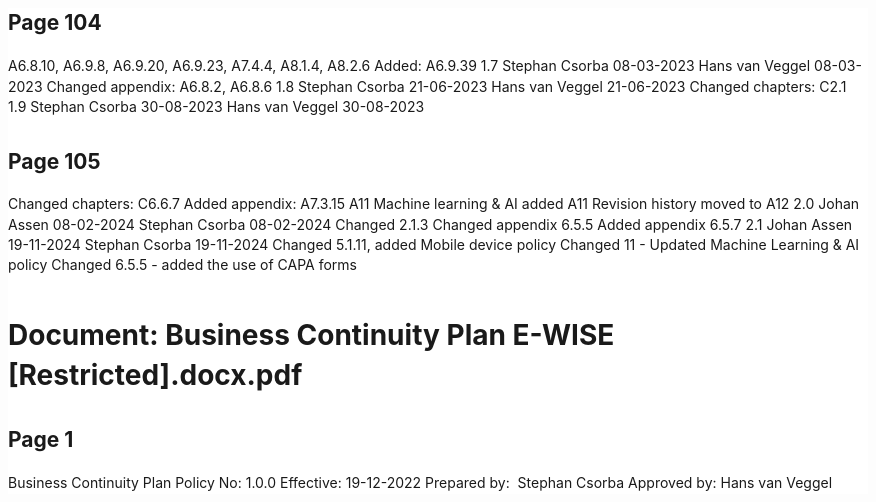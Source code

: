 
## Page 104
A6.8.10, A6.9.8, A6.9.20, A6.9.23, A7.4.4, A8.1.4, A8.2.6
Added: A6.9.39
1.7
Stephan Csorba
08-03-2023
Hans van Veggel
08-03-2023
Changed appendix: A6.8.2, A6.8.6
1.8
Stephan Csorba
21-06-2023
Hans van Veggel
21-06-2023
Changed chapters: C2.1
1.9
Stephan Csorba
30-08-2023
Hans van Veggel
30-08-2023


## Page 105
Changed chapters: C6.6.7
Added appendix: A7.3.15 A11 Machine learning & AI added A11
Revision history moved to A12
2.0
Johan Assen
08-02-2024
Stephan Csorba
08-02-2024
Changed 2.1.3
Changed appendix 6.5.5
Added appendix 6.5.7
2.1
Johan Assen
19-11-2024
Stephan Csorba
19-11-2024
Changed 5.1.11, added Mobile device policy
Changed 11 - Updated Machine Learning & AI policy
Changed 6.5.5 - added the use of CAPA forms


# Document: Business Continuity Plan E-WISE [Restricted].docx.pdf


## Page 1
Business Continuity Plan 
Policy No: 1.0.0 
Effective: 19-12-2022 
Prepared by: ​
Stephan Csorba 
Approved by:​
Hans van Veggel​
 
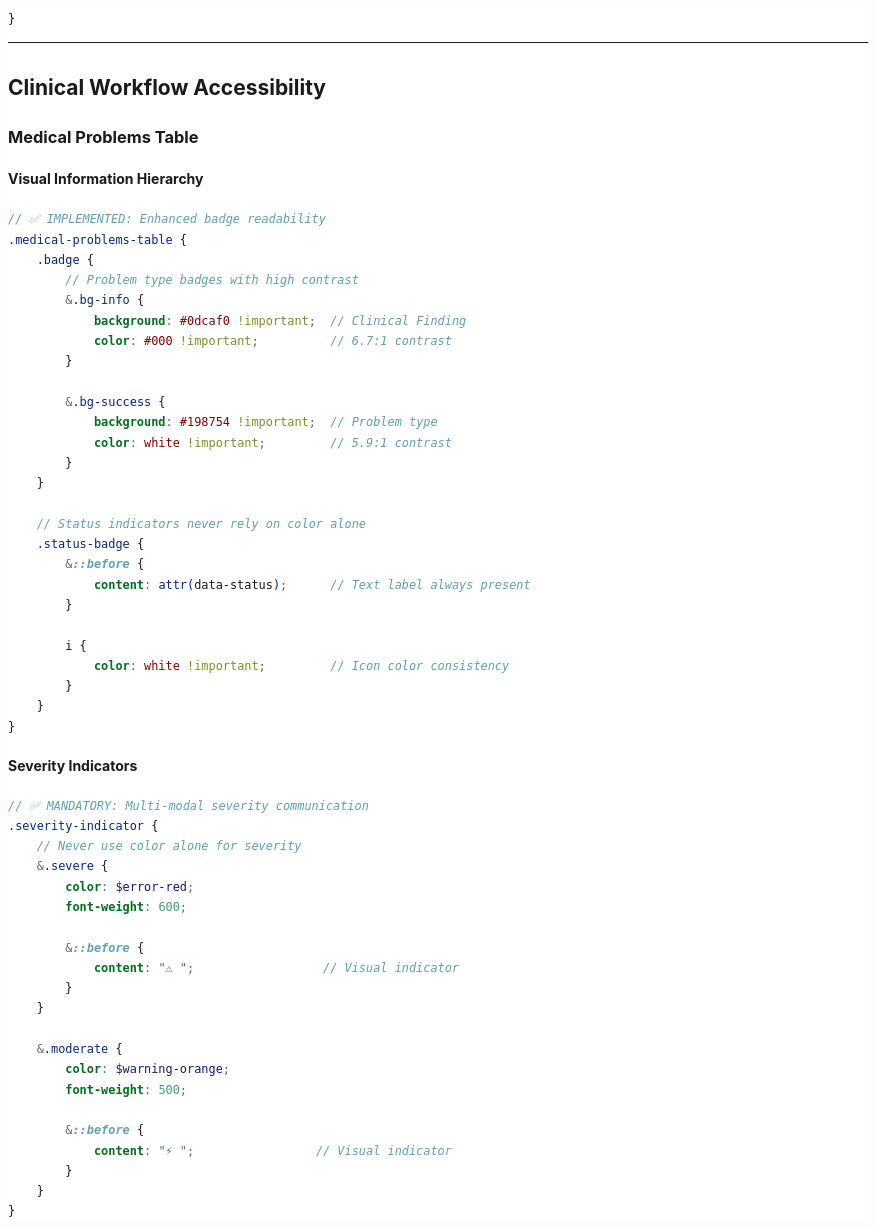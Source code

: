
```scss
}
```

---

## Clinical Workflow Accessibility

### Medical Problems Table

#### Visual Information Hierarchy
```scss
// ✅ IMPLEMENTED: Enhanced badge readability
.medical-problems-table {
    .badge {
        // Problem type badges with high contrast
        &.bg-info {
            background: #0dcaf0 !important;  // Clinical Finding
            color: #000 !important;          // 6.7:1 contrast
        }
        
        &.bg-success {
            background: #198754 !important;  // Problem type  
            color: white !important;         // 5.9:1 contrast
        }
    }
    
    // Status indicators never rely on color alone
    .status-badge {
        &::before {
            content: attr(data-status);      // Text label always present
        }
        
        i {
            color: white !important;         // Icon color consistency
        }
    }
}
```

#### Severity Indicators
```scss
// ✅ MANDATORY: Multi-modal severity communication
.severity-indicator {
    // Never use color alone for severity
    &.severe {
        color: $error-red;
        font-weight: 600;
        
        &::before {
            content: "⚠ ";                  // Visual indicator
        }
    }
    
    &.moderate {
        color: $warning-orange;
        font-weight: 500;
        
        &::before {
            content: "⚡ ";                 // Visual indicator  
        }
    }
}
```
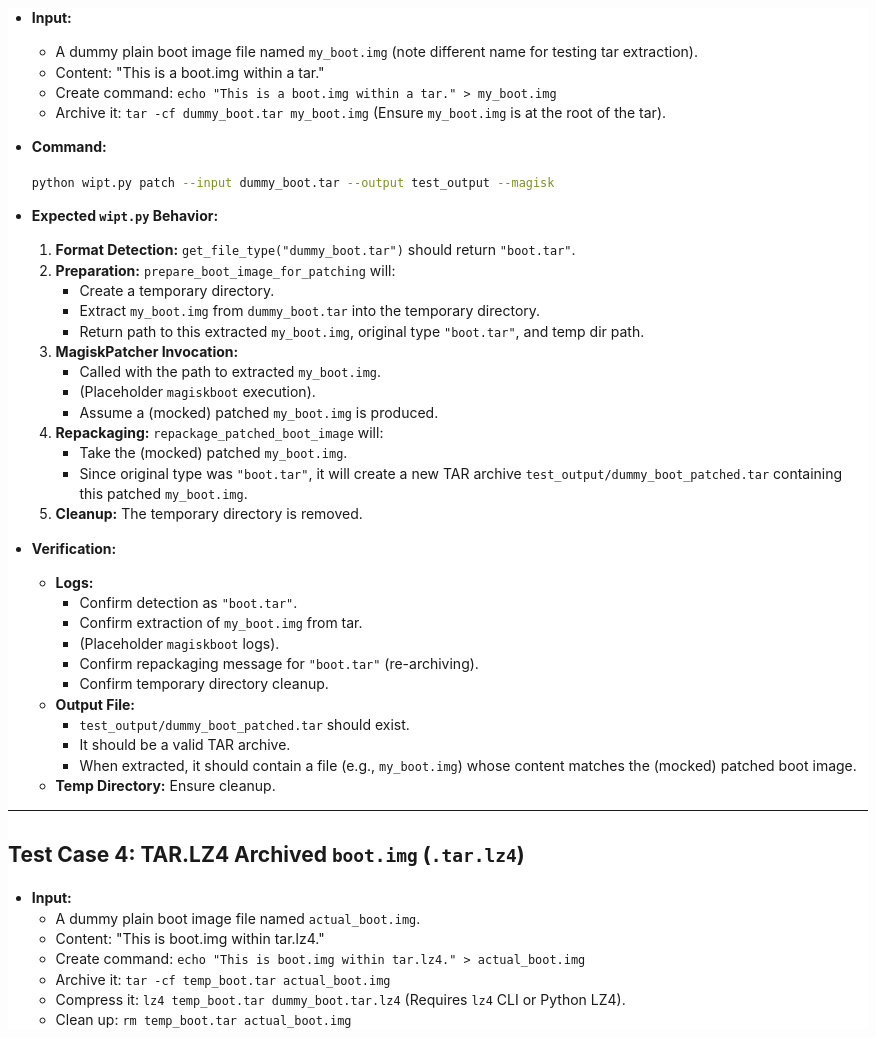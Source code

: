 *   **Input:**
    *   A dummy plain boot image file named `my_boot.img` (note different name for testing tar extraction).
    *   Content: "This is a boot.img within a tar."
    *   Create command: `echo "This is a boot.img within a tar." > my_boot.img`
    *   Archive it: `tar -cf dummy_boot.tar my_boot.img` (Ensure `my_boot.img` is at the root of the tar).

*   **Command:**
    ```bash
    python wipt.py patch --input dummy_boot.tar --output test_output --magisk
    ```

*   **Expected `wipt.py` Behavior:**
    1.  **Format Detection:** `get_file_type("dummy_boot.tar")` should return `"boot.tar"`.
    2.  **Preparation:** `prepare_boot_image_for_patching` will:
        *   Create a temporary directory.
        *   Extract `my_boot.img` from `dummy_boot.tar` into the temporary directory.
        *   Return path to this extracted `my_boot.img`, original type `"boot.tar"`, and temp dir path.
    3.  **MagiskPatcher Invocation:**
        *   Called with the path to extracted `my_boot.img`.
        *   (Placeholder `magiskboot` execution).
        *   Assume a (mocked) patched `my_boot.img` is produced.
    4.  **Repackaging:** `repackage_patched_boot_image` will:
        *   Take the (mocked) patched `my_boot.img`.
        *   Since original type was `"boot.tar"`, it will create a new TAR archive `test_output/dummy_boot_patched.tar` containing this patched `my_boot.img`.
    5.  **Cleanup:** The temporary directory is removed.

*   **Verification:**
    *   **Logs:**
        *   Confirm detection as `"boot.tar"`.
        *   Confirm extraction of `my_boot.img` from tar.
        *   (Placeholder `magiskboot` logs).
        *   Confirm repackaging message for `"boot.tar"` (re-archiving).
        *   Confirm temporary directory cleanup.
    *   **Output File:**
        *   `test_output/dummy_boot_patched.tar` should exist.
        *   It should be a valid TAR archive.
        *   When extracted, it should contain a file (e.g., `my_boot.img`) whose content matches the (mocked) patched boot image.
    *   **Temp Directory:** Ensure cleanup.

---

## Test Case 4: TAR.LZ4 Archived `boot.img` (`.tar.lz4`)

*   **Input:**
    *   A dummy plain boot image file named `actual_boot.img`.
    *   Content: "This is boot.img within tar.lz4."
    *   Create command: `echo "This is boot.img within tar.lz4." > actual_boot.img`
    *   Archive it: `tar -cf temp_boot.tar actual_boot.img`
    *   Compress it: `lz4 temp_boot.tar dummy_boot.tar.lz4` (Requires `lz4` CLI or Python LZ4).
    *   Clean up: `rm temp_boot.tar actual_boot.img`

==

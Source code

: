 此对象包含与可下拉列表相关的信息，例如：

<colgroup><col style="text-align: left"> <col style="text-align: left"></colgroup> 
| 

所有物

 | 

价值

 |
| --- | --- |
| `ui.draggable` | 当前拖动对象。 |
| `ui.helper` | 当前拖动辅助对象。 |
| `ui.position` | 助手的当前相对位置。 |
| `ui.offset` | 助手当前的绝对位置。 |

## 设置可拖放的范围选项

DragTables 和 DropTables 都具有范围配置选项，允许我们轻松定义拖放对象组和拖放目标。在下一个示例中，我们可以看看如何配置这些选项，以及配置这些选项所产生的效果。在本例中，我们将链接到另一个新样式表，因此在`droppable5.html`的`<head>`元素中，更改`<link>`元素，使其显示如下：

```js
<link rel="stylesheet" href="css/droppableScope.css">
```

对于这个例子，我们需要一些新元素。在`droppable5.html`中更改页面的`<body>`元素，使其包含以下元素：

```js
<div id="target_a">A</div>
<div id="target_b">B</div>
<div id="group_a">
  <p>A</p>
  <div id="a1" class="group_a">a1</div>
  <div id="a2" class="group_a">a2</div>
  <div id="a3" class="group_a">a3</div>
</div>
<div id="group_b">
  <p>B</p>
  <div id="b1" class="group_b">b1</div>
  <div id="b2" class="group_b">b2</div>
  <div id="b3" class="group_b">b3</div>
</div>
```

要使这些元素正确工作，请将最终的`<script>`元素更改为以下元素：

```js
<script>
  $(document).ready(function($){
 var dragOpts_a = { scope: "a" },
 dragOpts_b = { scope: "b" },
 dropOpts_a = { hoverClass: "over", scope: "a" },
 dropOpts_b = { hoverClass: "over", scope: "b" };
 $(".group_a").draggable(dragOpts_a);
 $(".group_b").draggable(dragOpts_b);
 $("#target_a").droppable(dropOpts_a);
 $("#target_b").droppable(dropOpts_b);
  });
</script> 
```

Goal of the exercise
Line count for the string "draggable": state how many lines in the data contain it, and output nothing else.

Response box
3